驚いた事に、ヤツは嘘は言っていないようで、注いだワインを一息で飲み干してみせた。
勿論、それで気を緩める程私も馬鹿ではない。
けれど、話をしてみたいというのは私もどこか思っていた。
ゆっくりと椅子に座ると、さっきのグラスを私に差し出す。
それを受け取ると、ゼイオスは空になった自分のグラスにもう一度ワインを注ぐ。
「では、記念すべきこの日を祝して」
「全然嬉しくないけどね」
軽くグラスを当てて、口を付ける。
それから、本当に意外な事にゼイオスは他愛も無い話ばかりをしてきた。
大して中身のない世間話や、西大陸に来てからの私の動向を聞いてきたり。
用意されていた食事も、丁寧に仕上げられていて久々にまともな食事を摂れたと思わず満足してしまった程だ。
そうして、食後の酒だけがテーブルに残され。
「お前に聞きたい事がある」
グラスを片手に、ゼイオスが改まるように口を開く。
「、、、何?」
ワインを軽く呷り、目だけ向ける。
それすらにも気を良くして、口の端を上げる始末なのはもう無視する。
だけど、奴の口から出た言葉は、無視できる物じゃ無かった。
「お前はこの世界をどう思う」
グラスを置き、真剣な眼差しで私を見つめるゼイオス。
その質問の意味を、私は理解する。
「見ての通りでしょ。
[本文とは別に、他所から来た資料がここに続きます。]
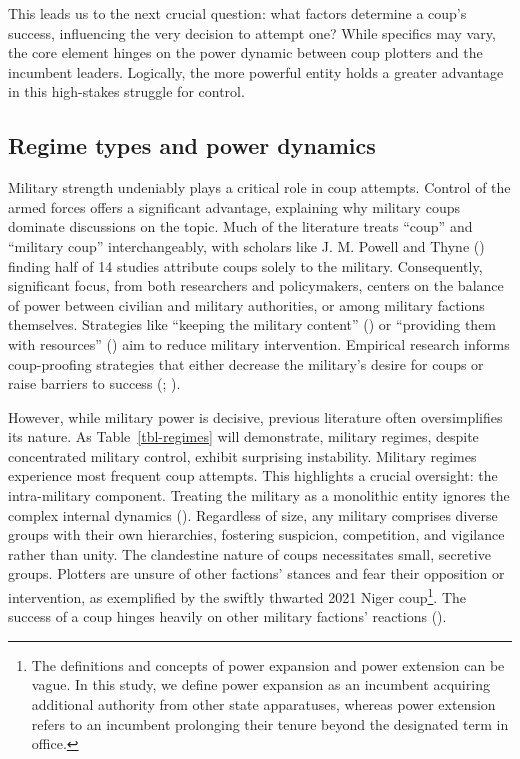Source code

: \documentclass[
  12pt,
]{report}
\begin{document}
This leads us to the next crucial question: what factors determine a
coup's success, influencing the very decision to attempt one? While
specifics may vary, the core element hinges on the power dynamic between
coup plotters and the incumbent leaders. Logically, the more powerful
entity holds a greater advantage in this high-stakes struggle for
control.

\subsection{Regime types and power
dynamics}\label{regime-types-and-power-dynamics}

Military strength undeniably plays a critical role in coup attempts.
Control of the armed forces offers a significant advantage, explaining
why military coups dominate discussions on the topic. Much of the
literature treats ``coup'' and ``military coup'' interchangeably, with
scholars like J. M. Powell and Thyne ()
finding half of 14 studies attribute coups solely to the military.
Consequently, significant focus, from both researchers and policymakers,
centers on the balance of power between civilian and military
authorities, or among military factions themselves. Strategies like
``keeping the military content'' () or ``providing them with resources''
() aim to
reduce military intervention. Empirical research informs coup-proofing
strategies that either decrease the military's desire for coups or raise
barriers to success (;
).

However, while military power is decisive, previous literature often
oversimplifies its nature. As Table~\ref{tbl-regimes} will demonstrate,
military regimes, despite concentrated military control, exhibit
surprising instability. Military regimes experience most frequent coup
attempts. This highlights a crucial oversight: the intra-military
component. Treating the military as a monolithic entity ignores the
complex internal dynamics ().
Regardless of size, any military comprises diverse groups with their own
hierarchies, fostering suspicion, competition, and vigilance rather than
unity. The clandestine nature of coups necessitates small, secretive
groups. Plotters are unsure of other factions' stances and fear their
opposition or intervention, as exemplified by the swiftly thwarted 2021
Niger coup\footnote{The definitions and concepts of power expansion and
  power extension can be vague. In this study, we define power expansion
  as an incumbent acquiring additional authority from other state
  apparatuses, whereas power extension refers to an incumbent prolonging
  their tenure beyond the designated term in office.}. The success of a
coup hinges heavily on other military factions' reactions
().
\end{document}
その問いをする資格が貴方にはあるの?」
私の返事に、ヤツは我が意を得たりと目を見開き、
「無論あるとも。何せ、世界の果てを見たのだからな」
壁に架けられた世界地図を指差し、そう言い放つ。
だけど、正直言って驚きなど無い。
「海路を封鎖して手柄を独り占めした?或いは、、、、」
「これは俺の意思だ。聖痕なぞ関係無い。コレが俺を利用するんじゃない、俺が聖痕を悉く利用するのだ」
確かな意思を宿したその言葉に、、、
私は思わず笑みを浮かべてしまう。
そして、ゆっくりと立ち上がると、体を覆っていたシーツを脱ぎ捨てる。
「どういうつもりだ」
「ご褒美よ。聖痕の意思をねじ伏せた、ね。この先が欲しいならもう少しお喋りしなさい」
椅子に座り直し、わざとらしく大きな動作で足を組む。
グラスを片手に、顎で続きを促す。
暫し目を細めて何かを見定めていたゼイオスだけど、ややあって、
「まあいい。貴様も知っていよう。かつて、南の果てを目指した男を。それに続いて多くの者が挑み、挫折し、或いは死んでいった。だが」
唇をワインで潤し、何処か熱の籠もった目で私を見つめ。
「俺は見たぞ。世界の果て、海の終わりをな!」
懐からナイフを取り出し、それを壁の地図へと投げる。
それは寸分の狂いもなく、地図の西の端に突き刺さった。